Maybe you think I’m still splitting hairs, so I’ll use a more dramatic example.  Go outside and look up at the sun.  Because of the time it takes for light to travel through space the image you’re seeing is nine minutes old.  Which means that if the sun disappeared at this very moment, you would not see it vanish for nine more minutes.  Perception and reality are not the same thing.

And this is, in a large way is the nature of the link between our consciousness and the rest of the mind.  The consciousness believes that the decision happened at the moment it became aware of the decision, because that’s how our minds are wired to see the world.  That’s why movies like The Matrix and Inception can play so well on our minds, because for a moment at least they can open our eyes to the tricky nature of the connection between perception and reality.

But only for a moment.  Because, knowing you might be a brain in a vat, knowing that your consciousness isn’t actually making decisions, knowing the sun is nine minutes ahead of what you see…none of that really matters.  I know it doesn’t matter to me.

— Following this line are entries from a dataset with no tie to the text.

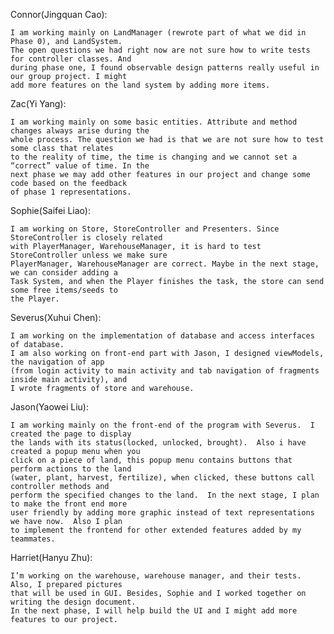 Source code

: Connor(Jingquan Cao):

    I am working mainly on LandManager (rewrote part of what we did in Phase 0), and LandSystem.
    The open questions we had right now are not sure how to write tests for controller classes. And
    during phase one, I found observable design patterns really useful in our group project. I might
    add more features on the land system by adding more items.

Zac(Yi Yang):

    I am working mainly on some basic entities. Attribute and method changes always arise during the
    whole process. The question we had is that we are not sure how to test some class that relates
    to the reality of time, the time is changing and we cannot set a “correct” value of time. In the
    next phase we may add other features in our project and change some code based on the feedback
    of phase 1 representations.

Sophie(Saifei Liao):

    I am working on Store, StoreController and Presenters. Since StoreController is closely related
    with PlayerManager, WarehouseManager, it is hard to test StoreController unless we make sure
    PlayerManager, WarehouseManager are correct. Maybe in the next stage, we can consider adding a
    Task System, and when the Player finishes the task, the store can send some free items/seeds to
    the Player.

Severus(Xuhui Chen):

    I am working on the implementation of database and access interfaces of database.
    I am also working on front-end part with Jason, I designed viewModels, the navigation of app
    (from login activity to main activity and tab navigation of fragments inside main activity), and
    I wrote fragments of store and warehouse.

Jason(Yaowei Liu):

    I am working mainly on the front-end of the program with Severus.  I created the page to display
    the lands with its status(locked, unlocked, brought).  Also i have created a popup menu when you
    click on a piece of land, this popup menu contains buttons that perform actions to the land
    (water, plant, harvest, fertilize), when clicked, these buttons call controller methods and
    perform the specified changes to the land.  In the next stage, I plan to make the front end more
    user friendly by adding more graphic instead of text representations we have now.  Also I plan
    to implement the frontend for other extended features added by my teammates.

Harriet(Hanyu Zhu):

    I’m working on the warehouse, warehouse manager, and their tests. Also, I prepared pictures
    that will be used in GUI. Besides, Sophie and I worked together on writing the design document.
    In the next phase, I will help build the UI and I might add more features to our project.
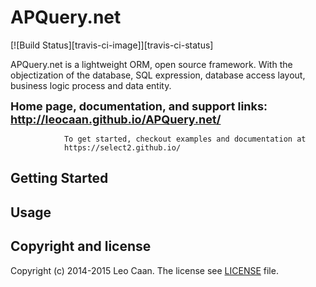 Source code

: APQuery.net
=======
[![Build Status][travis-ci-image]][travis-ci-status]

APQuery.net is a lightweight ORM, open source framework. With the objectization of the database, 
SQL expression, database access layout, business logic process and data entity.

**<font size="+1">Home page, documentation, and support links: http://leocaan.github.io/APQuery.net/</font>**

				To get started, checkout examples and documentation at
				https://select2.github.io/

Getting Started
---------------


Usage
-----



Copyright and license
---------------------
Copyright (c) 2014-2015 Leo Caan. The license see [LICENSE][license] file.



[license]: LICENSE.md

I know the sun is nine minutes ahead of what I see, but it doesn’t affect my fundamental perception of the world in any way.  I still look up and say “There’s the sun.”

I acknowledge the fact that I may be nothing more than a brain in a vat dreaming to itself, but that hasn’t stopped me from writing this blog post for all of you lovely projections of my subconscious out there.

Life, as they say, goes on.


If you have an interest in topics like this, I highly recommend you read three books:

The first is I Am a Strange Loop, by Douglas R. Hofstadter, which is a treatise on Hofstadter’s ideas about the mind and soul, as well as a wonderfully in-depth explanation of the perceptual nature of reality.

The second is Saving the Appearances: a Study in Idolatry by Owen Barfield, which deals quite thoroughly with the divide between perception and reality.

The third is The Raw Shark Texts by Stephen Hall, which is essentially a fictional treatment of the concepts of the first book on the list.  Think of it as a literary counterpart to The Matrix, only better.

And since this is the end of the year, I want to send a big old thank you, to all of you out there who read this collection of the stuff that gets caught in the grease trap of my mind.  You may only be projections of my subconscious, but you mean the world to me.